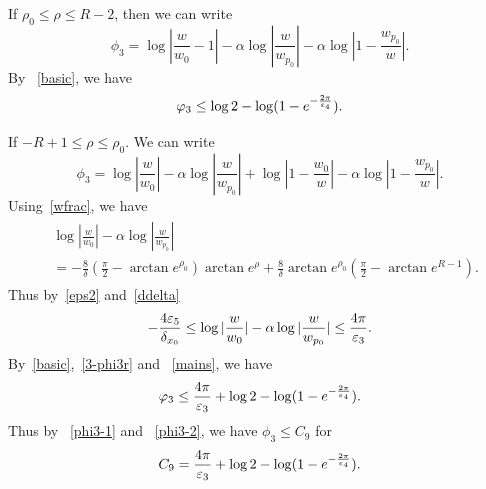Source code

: If $\rho_0\leq\rho\leq R-2$, then we can write
\[
\phi_3=\log|\frac{w}{w_0}-1|-\alpha\log|\frac{w}{w_{p_0}}|
-\alpha\log|1-\frac{w_{p_0}}{w}|.
\]
By ~\eqref{basic}, we have
\begin{equation}\label{phi3-1}
\varphi_3\leq\log 2-\log (1-e^{-\frac{2\pi}{\varepsilon_4}}).
\end{equation}

If $-R+1\leq\rho\leq\rho_0$. We can write
\begin{equation}\label{3-phi3r}
\phi_3=\log|\frac{w}{w_0}|-\alpha\log|\frac{w}{w_{p_0}}|
+\log|1-\frac{w_0}{w}|-\alpha\log|1-\frac{w_{p_0}}{w}|.
\end{equation}
Using~\eqref{wfrac},
we have
\begin{align}\label{mainp}
\begin{split}
&\log|\frac{w}{w_0}|-\alpha\log|\frac{w}{w_{p_0}}|\\
&=-\frac 8\delta (\frac\pi 2-\arctan e^{\rho_0})
\arctan e^\rho
+\frac{8}{\delta}\arctan e^{\rho_0}
(\frac\pi 2-\arctan e^{R-1}).
\end{split}
\end{align}
Thus by~\eqref{eps2} and~\eqref{ddelta}
\begin{equation}\label{mains}
-\frac{4\varepsilon_5}{\delta_{x_0}}\leq
\log|\frac{w}{w_0}|-\alpha\log|\frac{w}{w_{p_0}}|
\leq\frac{4\pi}{\varepsilon_3}.
\end{equation}
By~\eqref{basic},~\eqref{3-phi3r} and ~\eqref{mains}, we have
\begin{equation}\label{phi3-2}
\varphi_3\leq\frac{4\pi}{\varepsilon_3}+\log 2-\log (1-e^{-\frac{2\pi}{\varepsilon_4}}).
\end{equation}
Thus by ~\eqref{phi3-1} and ~\eqref{phi3-2}, we have $\phi_3\leq C_9$ for
\[
C_9=\frac{4\pi}{\varepsilon_3}+\log 2-\log (1-e^{-\frac{2\pi}{\varepsilon_4}}).
\]


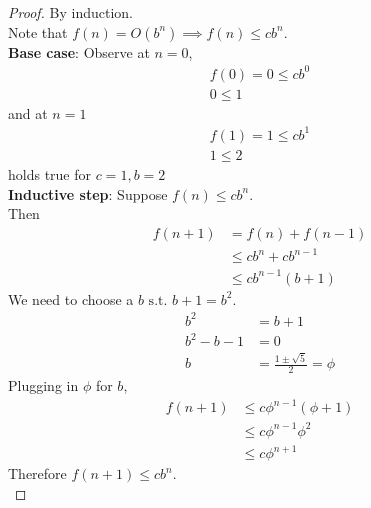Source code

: \documentclass{article}
\begin{document}
\begin{proof}
    By induction. \\
    Note that \(f(n) = O(b^n) \implies f(n) \leq cb^n\). \\
    \textbf{Base case}: Observe at \(n = 0\),
    \begin{align*}
        f(0) = 0 \leq cb^0 \\
        0 \leq 1
    \end{align*}
    and at \(n = 1\)
    \begin{align*}
        f(1) = 1 \leq cb^1 \\
        1 \leq 2
    \end{align*}
    holds true for \(c = 1, b = 2\) \\
    \textbf{Inductive step}: Suppose \(f(n) \leq cb^n\). \\
    Then \begin{align*}
        f(n+1) & = f(n) + f(n-1)      \\
               & \leq cb^n + cb^{n-1} \\
               & \leq cb^{n-1}(b+1)
    \end{align*}
    We need to choose a \(b \text{ s.t. } b + 1 = b^2\).
    \begin{align*}
        b^2         & = b + 1                           \\
        b^2 - b - 1 & = 0                               \\
        b           & = \frac{1 \pm \sqrt{5}}{2} = \phi
    \end{align*}
    Plugging in \(\phi\) for \(b\),
    \begin{align*}
        f(n+1) & \leq c\phi^{n-1}(\phi+1) \\
               & \leq c\phi^{n-1}\phi^2   \\
               & \leq c\phi^{n+1}
    \end{align*}
    Therefore \(f(n+1) \leq cb^n\). \\
\end{proof}


\end{document}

----------------------------------------

_ABOUT THIS EXERCISE_:
Go through the listing above and find each line containing the string "write"; copy those lines.

_RESULT OF THE TASK_:
: If $\rho_0\leq\rho\leq R-2$, then we can write
If $-R+1\leq\rho\leq\rho_0$. We can write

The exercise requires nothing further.